Dabei hatte er nicht einmal selbst den tödlichen Schuss abgefeuert, sondern Johán, dieser Idiot. Hätte er sich nicht einfach selbst erschießen können? So wäre die kleine Beatrice ohne Vater aufgewachsen, aber immerhin würde sie noch leben, denn Simon hätte sie ganz sicher nicht angerührt. Wofür hätte er sich sonst die Mühe machen sollen, ihr die ganze Zeit über die Augen zu verbinden und seine Identität und die seiner Männer zu verschleiern? Ihr Tod war nie eingeplant gewesen, dennoch wurde er deswegen gnadenlos gejagt.
Obwohl in der kleinen Pension ein Rauchverbot herrschte, griff er nach der auf dem Nachttisch liegenden Zigarettenpackung und steckte sich einen Glimmstängel zwischen die Lippen. Eigentlich hasste er den Gestank, weil er ihn an seinen Vater und seine traurige Kindheit erinnerte, durch die er überhaupt erst auf die schiefe Bahn geraten war. An die Zeit davor wollte er nie wieder denken, trotzdem kämpfte er immer wieder gegen die Sucht an, die ihn schon sein ganzes Leben lang begleitete. Deshalb entzündete er die Zigarette auch nicht, sondern spielte lediglich mit den Fingern an ihr herum.
Er musste wohl dankbar dafür sein, überhaupt noch atmen zu dürfen. Jemand machte Jagd auf ihn, gnadenlos, brutal und unberechenbar, denn er kannte weder seinen Namen noch hatte er ihn je zu Gesicht bekommen.
Dafür hinterließ er Leichen, deren Adern aufgeplatzt waren und denen das komplette Blut fehlte, als wären sie von einem Vampir ausgesaugt worden. Allerdings glaubte Simon nicht an derartige Kreaturen, mal davon abgesehen, dass die Leichen niemals Bissspuren aufwiesen. Mittlerweile waren alle Männer, die einen Schuss auf Johán abgefeuert oder das Gelände unter Beobachtung gehalten hatten, tot, nur er lebte noch. Noch war in diesem Zusammenhang genau das richtige Stichwort, denn obwohl ihm von Paris aus die Flucht ins Elsass gelungen war, fühlte er sich weiterhin verfolgt.
Immerhin war seine eigene Familie von dem unheimlichen Mörder verschont geblieben. So viel Menschlichkeit besaß der Verrückte offenbar noch, dass er nicht Gleiches mit Gleichem zu vergelten versuchte.

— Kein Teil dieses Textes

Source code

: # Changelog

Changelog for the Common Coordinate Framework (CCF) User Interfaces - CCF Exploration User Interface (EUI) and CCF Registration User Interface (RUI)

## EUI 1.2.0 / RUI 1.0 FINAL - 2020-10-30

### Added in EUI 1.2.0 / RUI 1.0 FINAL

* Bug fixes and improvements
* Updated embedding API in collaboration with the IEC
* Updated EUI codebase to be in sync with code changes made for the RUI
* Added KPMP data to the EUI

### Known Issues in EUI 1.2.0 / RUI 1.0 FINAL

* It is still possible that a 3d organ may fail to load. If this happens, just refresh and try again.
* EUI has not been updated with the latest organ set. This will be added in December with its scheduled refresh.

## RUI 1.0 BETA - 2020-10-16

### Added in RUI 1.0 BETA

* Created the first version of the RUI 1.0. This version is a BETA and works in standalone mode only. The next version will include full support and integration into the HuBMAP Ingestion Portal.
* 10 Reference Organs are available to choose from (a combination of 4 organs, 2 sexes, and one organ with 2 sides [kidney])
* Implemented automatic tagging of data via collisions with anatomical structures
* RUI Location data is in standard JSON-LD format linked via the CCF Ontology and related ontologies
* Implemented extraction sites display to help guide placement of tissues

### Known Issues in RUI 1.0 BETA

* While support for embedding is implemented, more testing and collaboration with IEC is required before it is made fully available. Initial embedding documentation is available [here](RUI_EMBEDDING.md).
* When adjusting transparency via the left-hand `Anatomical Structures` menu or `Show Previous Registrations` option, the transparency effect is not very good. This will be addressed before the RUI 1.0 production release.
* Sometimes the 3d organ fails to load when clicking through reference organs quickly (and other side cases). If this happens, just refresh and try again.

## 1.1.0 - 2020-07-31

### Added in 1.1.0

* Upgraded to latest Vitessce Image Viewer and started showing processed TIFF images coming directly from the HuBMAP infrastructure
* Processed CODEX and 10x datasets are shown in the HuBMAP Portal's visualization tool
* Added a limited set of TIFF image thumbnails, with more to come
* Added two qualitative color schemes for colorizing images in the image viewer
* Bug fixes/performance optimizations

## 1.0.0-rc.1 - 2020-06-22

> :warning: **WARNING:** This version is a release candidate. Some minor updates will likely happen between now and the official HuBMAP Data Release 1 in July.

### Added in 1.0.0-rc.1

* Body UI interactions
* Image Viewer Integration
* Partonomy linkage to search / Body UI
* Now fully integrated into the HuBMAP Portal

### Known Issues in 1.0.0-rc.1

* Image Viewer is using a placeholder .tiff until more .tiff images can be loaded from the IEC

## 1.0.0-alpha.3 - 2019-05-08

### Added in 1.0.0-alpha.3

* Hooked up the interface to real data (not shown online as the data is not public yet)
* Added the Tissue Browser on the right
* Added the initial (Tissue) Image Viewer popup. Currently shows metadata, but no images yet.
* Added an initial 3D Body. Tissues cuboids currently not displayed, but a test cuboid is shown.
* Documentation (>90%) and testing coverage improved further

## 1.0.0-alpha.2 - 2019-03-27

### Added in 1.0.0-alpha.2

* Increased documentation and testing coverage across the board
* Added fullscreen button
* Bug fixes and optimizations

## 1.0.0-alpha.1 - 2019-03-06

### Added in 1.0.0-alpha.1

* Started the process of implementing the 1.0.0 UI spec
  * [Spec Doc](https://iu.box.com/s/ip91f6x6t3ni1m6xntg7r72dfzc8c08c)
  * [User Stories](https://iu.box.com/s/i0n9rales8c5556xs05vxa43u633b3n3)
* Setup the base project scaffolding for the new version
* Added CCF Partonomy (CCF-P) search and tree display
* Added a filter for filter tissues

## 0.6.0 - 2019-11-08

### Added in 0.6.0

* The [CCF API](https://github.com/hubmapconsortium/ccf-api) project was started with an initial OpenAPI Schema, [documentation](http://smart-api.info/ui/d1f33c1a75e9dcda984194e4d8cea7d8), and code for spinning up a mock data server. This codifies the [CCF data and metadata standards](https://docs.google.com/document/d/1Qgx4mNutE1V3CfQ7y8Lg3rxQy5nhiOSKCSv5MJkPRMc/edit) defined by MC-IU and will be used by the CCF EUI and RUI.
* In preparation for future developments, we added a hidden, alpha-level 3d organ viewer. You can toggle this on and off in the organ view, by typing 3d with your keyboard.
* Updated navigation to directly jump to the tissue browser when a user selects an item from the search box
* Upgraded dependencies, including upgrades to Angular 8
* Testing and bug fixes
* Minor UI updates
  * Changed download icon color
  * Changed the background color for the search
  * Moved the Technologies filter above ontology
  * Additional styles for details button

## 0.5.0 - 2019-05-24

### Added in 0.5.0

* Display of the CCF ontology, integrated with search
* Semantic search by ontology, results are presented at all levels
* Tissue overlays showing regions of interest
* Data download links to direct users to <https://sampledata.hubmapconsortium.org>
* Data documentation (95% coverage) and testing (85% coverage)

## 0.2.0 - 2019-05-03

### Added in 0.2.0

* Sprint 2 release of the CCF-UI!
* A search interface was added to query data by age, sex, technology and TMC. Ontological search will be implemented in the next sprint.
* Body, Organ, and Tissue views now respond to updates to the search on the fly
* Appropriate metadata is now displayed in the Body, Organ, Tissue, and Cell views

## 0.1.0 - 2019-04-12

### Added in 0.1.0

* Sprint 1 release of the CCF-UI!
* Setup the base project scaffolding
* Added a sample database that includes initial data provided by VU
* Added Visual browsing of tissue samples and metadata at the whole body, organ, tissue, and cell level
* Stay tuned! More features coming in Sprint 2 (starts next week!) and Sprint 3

Er würde diese Gnade sicher nicht erfahren, doch obwohl er sich ebenfalls schuldig am Tod der Kleinen fühlte, dachte er nicht daran, einfach aufzugeben und den Dingen ihren Lauf zu lassen. Wenn der Killer auftauchte, würde er das gesamte Magazin seiner Desert Eagle in den Körper dieses Typen pumpen, der seine Leute auf dem Gewissen hatte.
Stöhnend wälzte er sich zur Seite und setzte sich auf die Bettkante. Die kitschige, von Holz und antiquarischen Möbeln geprägte Einrichtung sowie das bequeme Himmelbett waren ihm völlig egal, ebenso die im Stile der Romantik gehaltenen Landschaftsmalereien an den Wänden. Es war nur Zufall, dass er ausgerechnet diese Unterkunft als Versteck ausgesucht hatte, eine Pension in einem Bauernhaus, das nahe einer Siedlung namens Reichsfeld und inmitten weiter, hügeliger Felder lag.
»Komm schon«, zischte er, griff nach seiner Pistole und entsicherte sie. »Ich warte auf dich.«
Eine Antwort erhielt er nicht. Es war so fürchterlich still in dieser verfluchten Pension, in der er aktuell offenbar der einzige Gast war. Andererseits reagierte er neuerdings bei jedem noch so kurzen, lauten Geräusch, als würde er rund um die Uhr unter Strom stehen. So war er zumindest dazu in der Lage, genau mitzuhören, was innerhalb des Hauses vor sich ging.